The PHI node is created via sub_15F1EA0 with opcode 53. The constant 1 for the increment is created via sub_15A0680. The addition/subtraction uses sub_15A2B60 or sub_15FB440 (the 5-argument node constructor, opcode 13 for ADD). The nonzerotrip block serves as the exit target for both loop directions.

Step 5: Alignment Propagation

The pass preserves the alignment annotation from the original memmove/memcpy intrinsic call. The alignment value is passed through the internal parameter a15 to the load/store alignment setter functions sub_15F8F50 (SetLoadAlignment) and sub_15F9450 (SetStoreAlignment). This matters because downstream PTX emission can generate wider loads (e.g., ld.global.v4.b32 for 16-byte aligned accesses) if the alignment permits it.

Step 6: Cleanup

After generating the replacement CFG, the original memmove/memcpy intrinsic call is erased. The pass uses sub_164D160 (RAUW -- Replace All Uses With) to rewire any remaining references.

Unroll Threshold

The global variable dword_4FBD560 controls the boundary between full unrolling and loop generation. This value is registered at ctor_265 (0x4F48E0) as part of the aggregate copy lowering knob group.

ConditionCode generation
count statically known AND count <= dword_4FBD560Fully unrolled: N load/store pairs with no loop overhead
count statically known AND count > dword_4FBD560Dynamic loop with PHI induction variable
count not statically knownDynamic loop with PHI induction variable

The tradeoff is straightforward: full unrolling eliminates loop overhead (branch, PHI, compare) but increases code size linearly. For GPU kernels where instruction cache pressure is rarely the bottleneck, unrolling small copies is almost always profitable. The threshold prevents pathological code size explosion for large static copies (e.g., a 4KB struct assignment would generate 4,096 load/store pairs without the limit).
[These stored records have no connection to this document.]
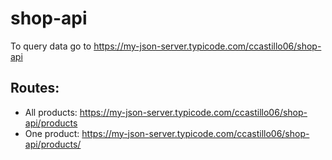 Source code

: # shop-api

To query data go to https://my-json-server.typicode.com/ccastillo06/shop-api

## Routes:

- All products: https://my-json-server.typicode.com/ccastillo06/shop-api/products
- One product: https://my-json-server.typicode.com/ccastillo06/shop-api/products/<id>
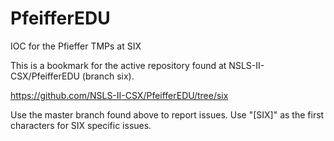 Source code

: # PfeifferEDU
IOC for the Pfieffer TMPs at SIX

This is a bookmark for the active repository found at NSLS-II-CSX/PfeifferEDU (branch six).

https://github.com/NSLS-II-CSX/PfeifferEDU/tree/six

Use the master branch found above to report issues. Use "[SIX]" as the first characters for SIX specific issues.

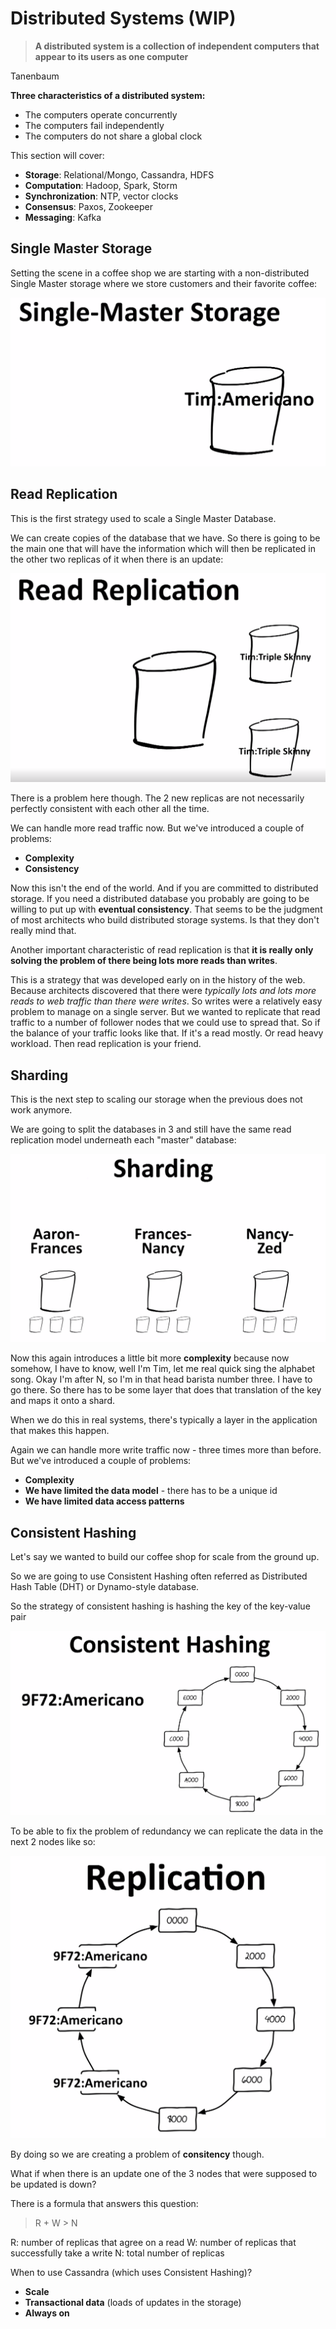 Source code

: # Distributed Systems (WIP)

> **A distributed system is a collection of independent computers that appear to its users as one computer**

Tanenbaum

**Three characteristics of a distributed system:**

- The computers operate concurrently
- The computers fail independently
- The computers do not share a global clock

This section will cover:

- **Storage**: Relational/Mongo, Cassandra, HDFS
- **Computation**: Hadoop, Spark, Storm
- **Synchronization**: NTP, vector clocks
- **Consensus**: Paxos, Zookeeper
- **Messaging**: Kafka

## Single Master Storage

Setting the scene in a coffee shop we are starting with a non-distributed Single Master storage where we store customers and their favorite coffee:

![distributed-systems-theory-1](resources/distributed-systems-theory-1.png)

## Read Replication

This is the first strategy used to scale a Single Master Database.

We can create copies of the database that we have. So there is going to be the main one that will have the information which will then be replicated in the other two replicas of it when there is an update:

![distributed-systems-theory-2](resources/distributed-systems-theory-2.png)

There is a problem here though. The 2 new replicas are not necessarily perfectly consistent with each other all the time.

We can handle more read traffic now. But we've introduced a couple of problems:

- **Complexity**
- **Consistency**

Now this isn't the end of the world. And if you are committed to distributed storage. If you need a distributed database you probably are going to be willing to put up with **eventual consistency**. That seems to be the judgment of most architects who build distributed storage systems. Is that they don't really mind that.

Another important characteristic of read replication is that **it is really only solving the problem of there being lots more reads than writes**.

This is a strategy that was developed early on in the history of the web. Because architects discovered that there were _typically lots and lots more reads to web traffic than there were writes_. So writes were a relatively easy problem to manage on a single server. But we wanted to replicate that read traffic to a number of follower nodes that we could use to spread that. So if the balance of your traffic looks like that. If it's a read mostly. Or read heavy workload. Then read replication is your friend.

## Sharding

This is the next step to scaling our storage when the previous does not work anymore.

We are going to split the databases in 3 and still have the same read replication model underneath each "master" database:

![distributed-systems-theory-3](resources/distributed-systems-theory-3.png)

Now this again introduces a little bit more **complexity** because now somehow, I have to know, well I'm Tim, let me real quick sing the alphabet song. Okay I'm after N, so I'm in that head barista number three. I have to go there. So there has to be some layer that does that translation of the key and maps it onto a shard.

When we do this in real systems, there's typically a layer in the application that makes this happen.

Again we can handle more write traffic now - three times more than before. But we've introduced a couple of problems:

- **Complexity**
- **We have limited the data model** - there has to be a unique id
- **We have limited data access patterns**

## Consistent Hashing

Let's say we wanted to build our coffee shop for scale from the ground up.

So we are going to use Consistent Hashing often referred as Distributed Hash Table (DHT) or Dynamo-style database.

So the strategy of consistent hashing is hashing the key of the key-value pair

![distributed-systems-theory-4](resources/distributed-systems-theory-4.png)

To be able to fix the problem of redundancy we can replicate the data in the next 2 nodes like so:

![distributed-systems-theory-5](resources/distributed-systems-theory-5.png)

By doing so we are creating a problem of **consitency** though.

What if when there is an update one of the 3 nodes that were supposed to be updated is down?

There is a formula that answers this question:

> R + W > N

R: number of replicas that agree on a read
W: number of replicas that successfully take a write
N: total number of replicas

When to use Cassandra (which uses Consistent Hashing)?

- **Scale**
- **Transactional data** (loads of updates in the storage)
- **Always on**
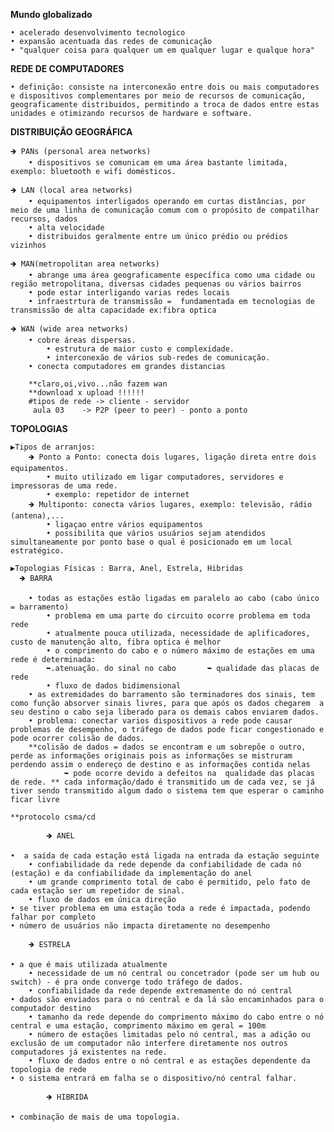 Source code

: **Mundo globalizado**

	• acelerado desenvolvimento tecnologico
	• expansão acentuada das redes de comunicação
	• "qualquer coisa para qualquer um em qualquer lugar e qualque hora"

**REDE DE COMPUTADORES**

 	• definição: consiste na interconexão entre dois ou mais computadores e dispositivos complementares por meio de recursos de comunicação, geograficamente distribuidos, permitindo a troca de dados entre estas unidades e otimizando recursos de hardware e software.

**DISTRIBUIÇÃO GEOGRÁFICA**

	🡺 PANs (personal area networks) 
		• dispositivos se comunicam em uma área bastante limitada, exemplo: bluetooth e wifi domésticos.

	🡺 LAN (local area networks) 
		• equipamentos interligados operando em curtas distâncias, por meio de uma linha de comunicação comum com o propósito de compatilhar recursos, dados 
		• alta velocidade
		• distribuidos geralmente entre um único prédio ou prédios vizinhos

	🡺 MAN(metropolitan area networks) 
		• abrange uma área geograficamente específica como uma cidade ou região metropolitana, diversas cidades pequenas ou vários bairros
 		• pode estar interligando varias redes locais 
 		• infraestrtura de transmissão =  fundamentada em tecnologias de transmissão de alta capacidade ex:fibra optica

	🡺 WAN (wide area networks) 
		• cobre áreas dispersas.
       		• estrutura de maior custo e complexidade.   
        	• interconexão de vários sub-redes de comunicação.
		• conecta computadores em grandes distancias 

		**claro,oi,vivo...não fazem wan  
		**download x upload !!!!!!
		#tipos de rede -> cliente - servidor
   		 aula 03    -> P2P (peer to peer) - ponto a ponto 

**TOPOLOGIAS**

    ▶Tipos de arranjos: 
		🡺 Ponto a Ponto: conecta dois lugares, ligação direta entre dois equipamentos.
			• muito utilizado em ligar computadores, servidores e impressoras de uma rede.
 			• exemplo: repetidor de internet 
 		🡺 Multiponto: conecta vários lugares, exemplo: televisão, rádio (antena),...
 			• ligaçao entre vários equipamentos
			• possibilita que vários usuários sejam atendidos simultaneamente por ponto base o qual é posicionado em um local estratégico. 
 
    ▶Topologias Físicas : Barra, Anel, Estrela, Hibridas
	  🡺 BARRA
	   
		• todas as estações estão ligadas em paralelo ao cabo (cabo único = barramento)
       		• problema em uma parte do circuito ocorre problema em toda rede
        	• atualmente pouca utilizada, necessidade de aplificadores, custo de manutenção alto, fibra optica é melhor
       		• o comprimento do cabo e o número máximo de estações em uma rede é determinada: 
			➥.atenuação. do sinal no cabo		➥ qualidade das placas de rede
        	• fluxo de dados bidimensional 
	 	• as extremidades do barramento são terminadores dos sinais, tem como função absorver sinais livres, para que após os dados chegarem  a seu destino o cabo seja liberado para os demais cabos enviarem dados.
		• problema: conectar varios dispositivos a rede pode causar problemas de desempenho, o tráfego de dados pode ficar congestionado e pode ocorrer colisão de dados.
		**colisão de dados = dados se encontram e um sobrepõe o outro, perde as informações originais pois as informações se mistruram perdendo assim o endereço de destino e as informações contida nelas 
	     		➥ pode ocorre devido a defeitos na  qualidade das placas de rede. ** cada informação/dado é transmitido um de cada vez, se já tiver sendo transmitido algum dado o sistema tem que esperar o caminho ficar livre

	**protocolo csma/cd

      		🡺 ANEL 
	
	•  a saída de cada estação está ligada na entrada da estação seguinte 
        • confiabilidade da rede depende da confiabilidade de cada nó (estação) e da confiabilidade da implementação do anel
        • um grande comprimento total de cabo é permitido, pelo fato de cada estação ser um repetidor de sinal.
        • fluxo de dados em única direção 
	• se tiver problema em uma estação toda a rede é impactada, podendo falhar por completo
	• número de usuários não impacta diretamente no desempenho   

		🡺 ESTRELA
  
	• a que é mais utilizada atualmente
        • necessidade de um nó central ou concetrador (pode ser um hub ou switch) - é pra onde converge todo tráfego de dados. 
        • confiabilidade da rede depende extremamente do nó central
	• dados são enviados para o nó central e da lá são encaminhados para o computador destino
        • tamanho da rede depende do comprimento máximo do cabo entre o nó central e uma estação, comprimento máximo em geral = 100m
        • número de estações limitadas pelo nó central, mas a adição ou exclusão de um computador não interfere diretamente nos outros computadores já existentes na rede.
        • fluxo de dados entre o nó central e as estações dependente da topologia de rede
	• o sistema entrará em falha se o dispositivo/nó central falhar.

    		🡺 HIBRIDA
      
	• combinação de mais de uma topologia.



















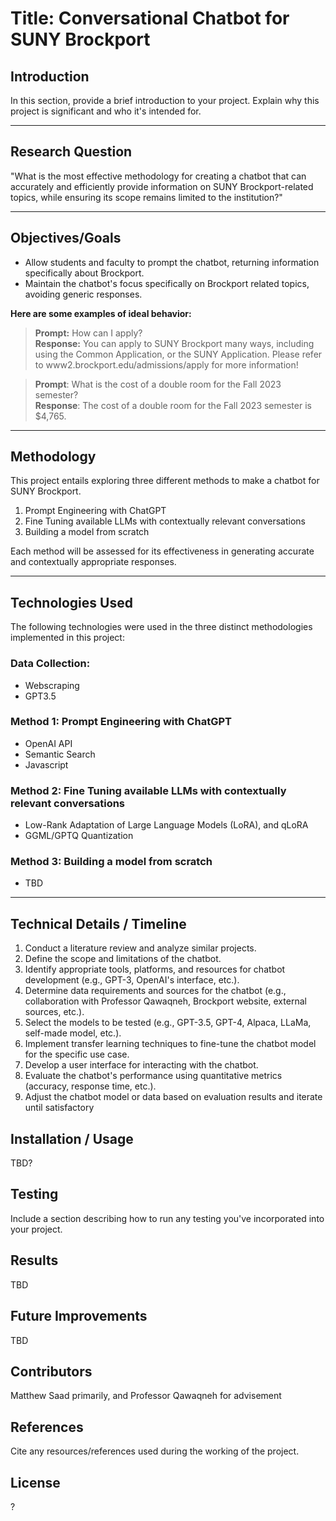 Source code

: # Title: Conversational Chatbot for SUNY Brockport

## Introduction

In this section, provide a brief introduction to your project. Explain why this project is significant and who it's intended for.

---
## Research Question

"What is the most effective methodology for creating a chatbot that can accurately and efficiently provide information on SUNY Brockport-related topics, while ensuring its scope remains limited to the institution?"

---
## Objectives/Goals

- Allow students and faculty to prompt the chatbot, returning information specifically about Brockport. 
- Maintain the chatbot's focus specifically on Brockport related topics, avoiding generic responses.

**Here are some examples of ideal behavior:**

> **Prompt:** How can I apply?  
> **Response:** You can apply to SUNY Brockport many ways, including using the Common Application, or the SUNY Application. Please refer to www2.brockport.edu/admissions/apply for more information!

> **Prompt**: What is the cost of a double room for the Fall 2023 semester?  
> **Response**: The cost of a double room for the Fall 2023 semester is $4,765. 

---
## Methodology

This project entails exploring three different methods to make a chatbot for SUNY Brockport.

1. Prompt Engineering with ChatGPT
2. Fine Tuning available LLMs with contextually relevant conversations
3. Building a model from scratch

Each method will be assessed for its effectiveness in generating accurate and contextually appropriate responses.

---
## Technologies Used

The following technologies were used in the three distinct methodologies implemented in this project:

### Data Collection:
- Webscraping
- GPT3.5

### Method 1: Prompt Engineering with ChatGPT
- OpenAI API
- Semantic Search
- Javascript

### Method 2: Fine Tuning available LLMs with contextually relevant conversations
- Low-Rank Adaptation of Large Language Models (LoRA), and qLoRA
- GGML/GPTQ Quantization

### Method 3: Building a model from scratch
- TBD

---
## Technical Details / Timeline

1. Conduct a literature review and analyze similar projects.
2. Define the scope and limitations of the chatbot.
3. Identify appropriate tools, platforms, and resources for chatbot development (e.g., GPT-3, OpenAI's interface, etc.).
4. Determine data requirements and sources for the chatbot (e.g., collaboration with Professor Qawaqneh, Brockport website, external sources, etc.).
5. Select the models to be tested (e.g., GPT-3.5, GPT-4, Alpaca, LLaMa, self-made model, etc.).
6. Implement transfer learning techniques to fine-tune the chatbot model for the specific use case.
7. Develop a user interface for interacting with the chatbot.
8. Evaluate the chatbot's performance using quantitative metrics (accuracy, response time, etc.).
9. Adjust the chatbot model or data based on evaluation results and iterate until satisfactory 

## Installation / Usage

TBD?

## Testing

Include a section describing how to run any testing you've incorporated into your project.

## Results

TBD

## Future Improvements

TBD

## Contributors

Matthew Saad primarily, and Professor Qawaqneh for advisement

## References

Cite any resources/references used during the working of the project.

## License

? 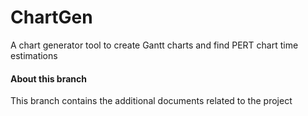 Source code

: # ChartGen
A chart generator tool to create Gantt charts and find PERT chart time estimations

#### About this branch

This branch contains the additional documents related to the project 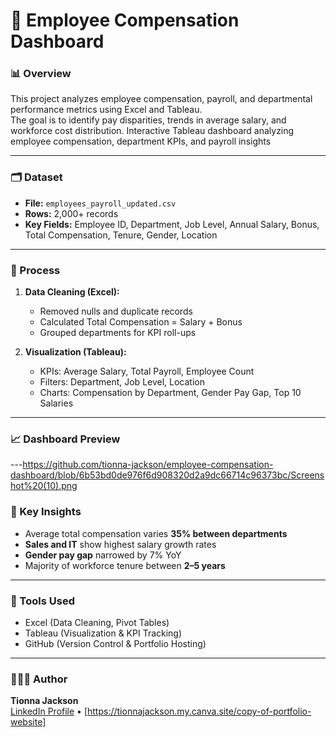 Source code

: 


# 💼 Employee Compensation Dashboard

### 📊 Overview
This project analyzes employee compensation, payroll, and departmental performance metrics using Excel and Tableau.  
The goal is to identify pay disparities, trends in average salary, and workforce cost distribution. Interactive Tableau dashboard analyzing employee compensation, department KPIs, and payroll insights 

---

### 🗂️ Dataset
- **File:** `employees_payroll_updated.csv`
- **Rows:** 2,000+ records
- **Key Fields:** Employee ID, Department, Job Level, Annual Salary, Bonus, Total Compensation, Tenure, Gender, Location

---

### 🧮 Process
1. **Data Cleaning (Excel):**
   - Removed nulls and duplicate records  
   - Calculated Total Compensation = Salary + Bonus  
   - Grouped departments for KPI roll-ups  

2. **Visualization (Tableau):**
   - KPIs: Average Salary, Total Payroll, Employee Count  
   - Filters: Department, Job Level, Location  
   - Charts: Compensation by Department, Gender Pay Gap, Top 10 Salaries  

---

### 📈 Dashboard Preview

---https://github.com/tionna-jackson/employee-compensation-dashboard/blob/6b53bd0de976f6d908320d2a9dc66714c96373bc/Screenshot%20(10).png

### 🧠 Key Insights
- Average total compensation varies **35% between departments**
- **Sales and IT** show highest salary growth rates
- **Gender pay gap** narrowed by 7% YoY
- Majority of workforce tenure between **2–5 years**

---

### 🧰 Tools Used
- Excel (Data Cleaning, Pivot Tables)
- Tableau (Visualization & KPI Tracking)
- GitHub (Version Control & Portfolio Hosting)

---

### 👩🏽‍💻 Author
**Tionna Jackson**  
[LinkedIn Profile](https://www.linkedin.com/) • [https://tionnajackson.my.canva.site/copy-of-portfolio-website]
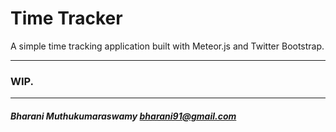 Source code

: Time Tracker
==================

A simple time tracking application built with Meteor.js and Twitter Bootstrap. 

--------------

### WIP.

--------------


##### Bharani Muthukumaraswamy <bharani91@gmail.com> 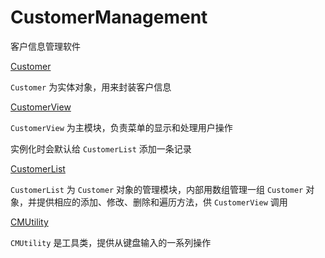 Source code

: # CustomerManagement
客户信息管理软件

[Customer](./src/com/cm/bean/Customer.java)

`Customer` 为实体对象，用来封装客户信息

[CustomerView](./src/com/cm/view/CustomerView.java)

`CustomerView` 为主模块，负责菜单的显示和处理用户操作

实例化时会默认给 `CustomerList` 添加一条记录

[CustomerList](./src/com/cm/service/CustomerList.java)

`CustomerList` 为 `Customer` 对象的管理模块，内部用数组管理一组 `Customer` 对象，并提供相应的添加、修改、删除和遍历方法，供 `CustomerView` 调用

[CMUtility](./src/com/cm/util/CMUtility.java)

`CMUtility` 是工具类，提供从键盘输入的一系列操作
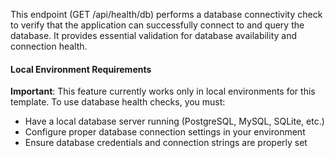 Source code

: This endpoint (GET /api/health/db) performs a database connectivity check to verify that the application can successfully connect to and query the database. It provides essential validation for database availability and connection health.

#### Local Environment Requirements

**Important**: This feature currently works only in local environments for this template. To use database health checks, you must:

- Have a local database server running (PostgreSQL, MySQL, SQLite, etc.)
- Configure proper database connection settings in your environment
- Ensure database credentials and connection strings are properly set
The related knob lower-aggr-unrolled-stores-limit provides an additional limit on the number of stores generated in unrolled mode, and large-aggr-store-limit controls when aggregate stores transition from unrolled sequences to loops.

Naming Conventions

The pass names its generated GEP instructions with distinctive prefixes that are visible in IR dumps and useful for debugging:

InstructionName stringNotes
Source GEP"src.memmove.gep.unroll"Period-separated
Destination GEP"dst.memmove.gep,unroll"Comma before unroll -- a typo in the binary [sic]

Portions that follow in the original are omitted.